Students volunteer at COVID-19 testing sites to help community, meet service requirements

By Daniel Myrick

A student volunteer places a COVID-19 test into a hazardous waste bag at a testing site in the Frank Porter Graham Student Union. This site is part of the university’s Carolina Together initiative, which focuses on stopping the spread of COVID-19s. (Daniel Myrick/Carolina Connection)

The pandemic has taken away volunteer opportunities for students. That can be a serious problem as several degree programs require community service work in order to graduate. However, some students have found new volunteer opportunities related to the pandemic.

Daniel Myrick reports.


DANIEL MYRECK: Students at UNC have become very familiar with the COVID-19 testing sites around campus due to the school’s required testing policy.

UNIDENTIFIED WOMAN #1: Awesome, you’re gonna put your PID and your date of birth on one of those right there-

MYRECK: But, what students may not know about are the different ways that they can get involved with fighting the COVID-19 pandemic on campus.

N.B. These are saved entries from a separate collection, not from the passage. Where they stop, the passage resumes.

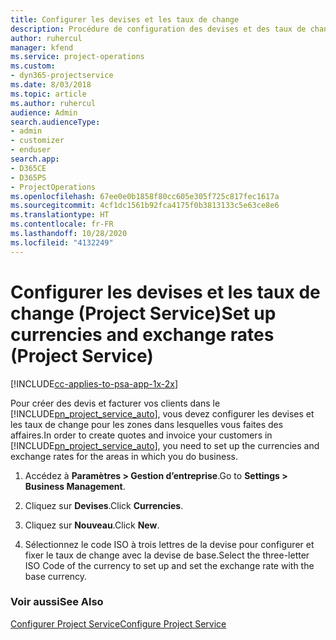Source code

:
 ```yaml
---
title: Configurer les devises et les taux de change
description: Procédure de configuration des devises et des taux de change dans Project Service
author: ruhercul
manager: kfend
ms.service: project-operations
ms.custom:
- dyn365-projectservice
ms.date: 8/03/2018
ms.topic: article
ms.author: ruhercul
audience: Admin
search.audienceType:
- admin
- customizer
- enduser
search.app:
- D365CE
- D365PS
- ProjectOperations
ms.openlocfilehash: 67ee0e0b1858f80cc605e305f725c817fec1617a
ms.sourcegitcommit: 4cf1dc1561b92fca4175f0b3813133c5e63ce8e6
ms.translationtype: HT
ms.contentlocale: fr-FR
ms.lasthandoff: 10/28/2020
ms.locfileid: "4132249"
---
```

# <a name="set-up-currencies-and-exchange-rates-project-service"></a><span data-ttu-id="2c5a5-103">Configurer les devises et les taux de change (Project Service)</span><span class="sxs-lookup"><span data-stu-id="2c5a5-103">Set up currencies and exchange rates (Project Service)</span></span>

[!INCLUDE[cc-applies-to-psa-app-1x-2x](../includes/cc-applies-to-psa-app-1x-2x.md)]

<span data-ttu-id="2c5a5-104">Pour créer des devis et facturer vos clients dans le [!INCLUDE[pn_project_service_auto](../includes/pn-project-service-auto.md)], vous devez configurer les devises et les taux de change pour les zones dans lesquelles vous faites des affaires.</span><span class="sxs-lookup"><span data-stu-id="2c5a5-104">In order to create quotes and invoice your customers in [!INCLUDE[pn_project_service_auto](../includes/pn-project-service-auto.md)], you need to set up the currencies and exchange rates for the areas in which you do business.</span></span>  
  
1.  <span data-ttu-id="2c5a5-105">Accédez à **Paramètres > Gestion d’entreprise**.</span><span class="sxs-lookup"><span data-stu-id="2c5a5-105">Go to **Settings > Business Management**.</span></span>  
  
2.  <span data-ttu-id="2c5a5-106">Cliquez sur **Devises**.</span><span class="sxs-lookup"><span data-stu-id="2c5a5-106">Click **Currencies**.</span></span>  
  
3.  <span data-ttu-id="2c5a5-107">Cliquez sur **Nouveau**.</span><span class="sxs-lookup"><span data-stu-id="2c5a5-107">Click **New**.</span></span>  
  
4.  <span data-ttu-id="2c5a5-108">Sélectionnez le code ISO à trois lettres de la devise pour configurer et fixer le taux de change avec la devise de base.</span><span class="sxs-lookup"><span data-stu-id="2c5a5-108">Select the three-letter ISO Code of the currency to set up and set the exchange rate with the base currency.</span></span>  
  
### <a name="see-also"></a><span data-ttu-id="2c5a5-109">Voir aussi</span><span class="sxs-lookup"><span data-stu-id="2c5a5-109">See Also</span></span>  
 [<span data-ttu-id="2c5a5-110">Configurer Project Service</span><span class="sxs-lookup"><span data-stu-id="2c5a5-110">Configure Project Service</span></span>](../psa/configure.md)
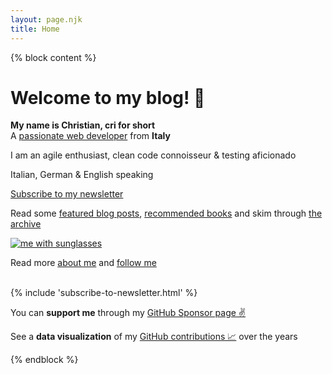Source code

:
 ```yaml
---
layout: page.njk
title: Home
---
```


{% block content %}
<div class="flex flex-wrap">
<div class="flex-item" style="min-width: 23em;">
  <!-- <div class="no-mobile" style="margin-top: 3em; width: 23em"></div> -->
  <h1 class="no-anchor"><b>Welcome to my blog!</b> 👋</h1>

  <b>My name is Christian, cri for short</b>
  <br/>
  A <a href="https://twitter.com/christian_fei" target="_blank">passionate web developer</a> from <b>Italy</b>

  <p>I am an agile enthusiast, clean code connoisseur & testing aficionado<p>

  <p>Italian, German & English speaking</p>

  <a class="cta" href="/subscribe/">Subscribe to my newsletter</a>


  Read some <a href="/posts">featured blog posts</a>, <a href="/books">recommended books</a> and skim through <a href="/archive">the archive</a>

</div>

<div class="flex-item">
  <div class="cf">
    <a href="/about" class="no-underline">
      <img class="avatar-image" alt="me with sunglasses" lazy="/assets/images/cf4.png"/>
    </a>
    <p>
      Read more <a href="/about">about me</a> and <a href="https://twitter.com/christian_fei" target="_blank">follow me <i class="icon icon-twitter"></i></a></br>
    </p>
  </div>
</div>
</div>

</br>

<div>
{% include 'subscribe-to-newsletter.html' %}

<p>
You can <b>support me</b> through my <a href="https://github.com/sponsors/christian-fei">GitHub Sponsor page ✌️</a>

See a <b>data visualization</b> of my <a href="/contributions">GitHub contributions 📈</a> over the years
</p>
</div>
{% endblock %}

Paige Jones, a junior at UNC on a pre-med track, started volunteering at the Carolina testing sites at the beginning of this semester.

PAIGE JONES: I decided to volunteer because I wanted to get involved with the whole COVID-19 effort in some way. 

MYRECK: Since she began working with the COVID-19 Student Service Corps, Jones realized that volunteering may help herself just as much as it helps her community. 

JONES: It’s a way to get involved with a somewhat medical program when everything like, with direct experience is kind of shut down right now. So UNC provided a good opportunity for us to be able to get out there, show our passion for the community, show that we want to fight the pandemic.

MYRECK: Jones has only volunteered at the testing sites around campus, but those are not the only ways that students can get involved. Meg Zomorodi is the director for the Carolina COVID-19 Student Service Corps. Zomorodi explained the different ways in which students can volunteer.

MEG ZOMORODI: We have a variety of in-person as well as virtual opportunities for students to engage. We have virtual opportunities that consist of contact tracing for our students who may have had an exposure, and then, data review.

MYRECK: Zomorodi said that she expected most of the students to volunteer because it was a way for them to replace the different volunteering and shadowing opportunities they would have normally had otherwise. Zomorodi even said that students who volunteer 75 hours receive a certificate that certifies their participation in the corps. But, there is another unexpected reason she has discovered for why students are volunteering.

ZOMORODI: I just talked to a student today in the pit when we were passing out t-shirts, she’s a first year, she really hasn’t had the typical freshman experience. And this has been an opportunity for her to meet people and to be on this campus in a safe way.”

MYRECK: Jones also said that volunteering has been a good way for her to meet people on campus.

JONES:  I’ve done the testing sites exclusively, ‘cause I wanted to be standing up the whole time, and also having contact with other humans, whether it be the other people that are volunteering at the testing sites who I’ve actually become friends with some of them, or just like having the one on one contact with like random strangers.

MYRECK: Jones and Zomorodi both urge anyone who is thinking about volunteering to do so. Even if someone doesn’t need volunteer hours or experience, at the very least they might be able to make a friend in these socially distanced times. In Chapel Hill, I’m Daniel Myrick.